The COVID-19 pandemic, which started to infect Indonesia in mid-March 2020, and had already passed the 30,000 deaths mark in early February 2021 has naturally turned the situation totally upside down, like everywhere else on earth. The economy has collapsed here too. Instead of the 6-7% growth rate hoped for by the president, the country will register a contraction of around 2% in 2020, the first since 1998 at the time of the AFC. Unemployment, poverty and inequality are on the rise again. The ambitious development objectives Jokowi had set have been postponed or even abandoned, to make place for a huge rescue financial plan at the cost of a deepening budget deficit.
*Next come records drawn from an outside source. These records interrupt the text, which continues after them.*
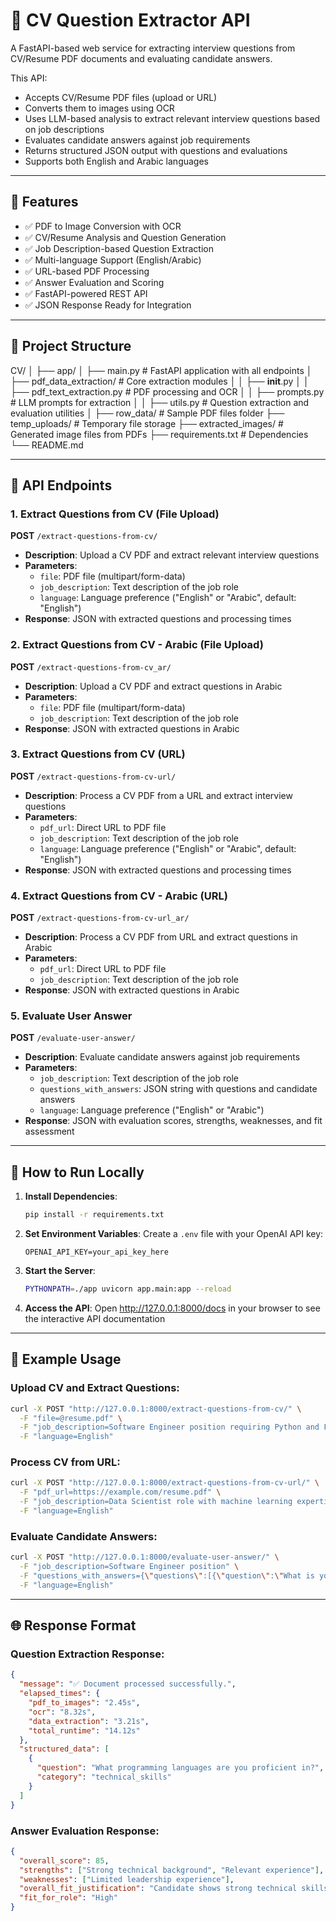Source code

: # 🏥 CV Question Extractor API

A FastAPI-based web service for extracting interview questions from CV/Resume PDF documents and evaluating candidate answers.

This API:
- Accepts CV/Resume PDF files (upload or URL)
- Converts them to images using OCR
- Uses LLM-based analysis to extract relevant interview questions based on job descriptions
- Evaluates candidate answers against job requirements
- Returns structured JSON output with questions and evaluations
- Supports both English and Arabic languages

---

## 🚀 Features
- ✅ PDF to Image Conversion with OCR
- ✅ CV/Resume Analysis and Question Generation
- ✅ Job Description-based Question Extraction
- ✅ Multi-language Support (English/Arabic)
- ✅ URL-based PDF Processing
- ✅ Answer Evaluation and Scoring
- ✅ FastAPI-powered REST API
- ✅ JSON Response Ready for Integration

---

## 📂 Project Structure
CV/
│
├── app/
│   ├── main.py               # FastAPI application with all endpoints
│   ├── pdf_data_extraction/  # Core extraction modules
│   │   ├── __init__.py
│   │   ├── pdf_text_extraction.py  # PDF processing and OCR
│   │   ├── prompts.py              # LLM prompts for extraction
│   │   ├── utils.py                # Question extraction and evaluation utilities
│
├── row_data/                 # Sample PDF files folder
├── temp_uploads/             # Temporary file storage
├── extracted_images/         # Generated image files from PDFs
├── requirements.txt          # Dependencies
└── README.md

---

## 🔗 API Endpoints

### 1. Extract Questions from CV (File Upload)
**POST** `/extract-questions-from-cv/`
- **Description**: Upload a CV PDF and extract relevant interview questions
- **Parameters**:
  - `file`: PDF file (multipart/form-data)
  - `job_description`: Text description of the job role
  - `language`: Language preference ("English" or "Arabic", default: "English")
- **Response**: JSON with extracted questions and processing times

### 2. Extract Questions from CV - Arabic (File Upload)
**POST** `/extract-questions-from-cv_ar/`
- **Description**: Upload a CV PDF and extract questions in Arabic
- **Parameters**:
  - `file`: PDF file (multipart/form-data)
  - `job_description`: Text description of the job role
- **Response**: JSON with extracted questions in Arabic

### 3. Extract Questions from CV (URL)
**POST** `/extract-questions-from-cv-url/`
- **Description**: Process a CV PDF from a URL and extract interview questions
- **Parameters**:
  - `pdf_url`: Direct URL to PDF file
  - `job_description`: Text description of the job role
  - `language`: Language preference ("English" or "Arabic", default: "English")
- **Response**: JSON with extracted questions and processing times

### 4. Extract Questions from CV - Arabic (URL)
**POST** `/extract-questions-from-cv-url_ar/`
- **Description**: Process a CV PDF from URL and extract questions in Arabic
- **Parameters**:
  - `pdf_url`: Direct URL to PDF file
  - `job_description`: Text description of the job role
- **Response**: JSON with extracted questions in Arabic

### 5. Evaluate User Answer
**POST** `/evaluate-user-answer/`
- **Description**: Evaluate candidate answers against job requirements
- **Parameters**:
  - `job_description`: Text description of the job role
  - `questions_with_answers`: JSON string with questions and candidate answers
  - `language`: Language preference ("English" or "Arabic")
- **Response**: JSON with evaluation scores, strengths, weaknesses, and fit assessment

---

## 🚀 How to Run Locally

1. **Install Dependencies**:
   ```bash
   pip install -r requirements.txt
   ```

2. **Set Environment Variables**:
   Create a `.env` file with your OpenAI API key:
   ```
   OPENAI_API_KEY=your_api_key_here
   ```

3. **Start the Server**:
   ```bash
   PYTHONPATH=./app uvicorn app.main:app --reload
   ```

4. **Access the API**:
   Open http://127.0.0.1:8000/docs in your browser to see the interactive API documentation

---

## 📝 Example Usage

### Upload CV and Extract Questions:
```bash
curl -X POST "http://127.0.0.1:8000/extract-questions-from-cv/" \
  -F "file=@resume.pdf" \
  -F "job_description=Software Engineer position requiring Python and FastAPI experience" \
  -F "language=English"
```

### Process CV from URL:
```bash
curl -X POST "http://127.0.0.1:8000/extract-questions-from-cv-url/" \
  -F "pdf_url=https://example.com/resume.pdf" \
  -F "job_description=Data Scientist role with machine learning expertise" \
  -F "language=English"
```

### Evaluate Candidate Answers:
```bash
curl -X POST "http://127.0.0.1:8000/evaluate-user-answer/" \
  -F "job_description=Software Engineer position" \
  -F "questions_with_answers={\"questions\":[{\"question\":\"What is your Python experience?\",\"answer\":\"5 years of Python development\"}]}" \
  -F "language=English"
```

---

## 🌐 Response Format

### Question Extraction Response:
```json
{
  "message": "✅ Document processed successfully.",
  "elapsed_times": {
    "pdf_to_images": "2.45s",
    "ocr": "8.32s",
    "data_extraction": "3.21s",
    "total_runtime": "14.12s"
  },
  "structured_data": [
    {
      "question": "What programming languages are you proficient in?",
      "category": "technical_skills"
    }
  ]
}
```

### Answer Evaluation Response:
```json
{
  "overall_score": 85,
  "strengths": ["Strong technical background", "Relevant experience"],
  "weaknesses": ["Limited leadership experience"],
  "overall_fit_justification": "Candidate shows strong technical skills matching job requirements",
  "fit_for_role": "High"
}
```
On the health front, the government has been inefficient in managing the crisis and Indonesia shows by far the worst performance among all ASEAN countries. At the same time, the coercive measures taken to try to control the spread of the virus have given a central role to the army and police, reinforcing the illiberal trend that was already at work. It is therefore most probable that the pandemic will further weaken democracy. The only hope is that Indonesia will manage to survive as a flawed democracy, but a democracy nevertheless, in a region increasingly dominated by authoritarian regimes.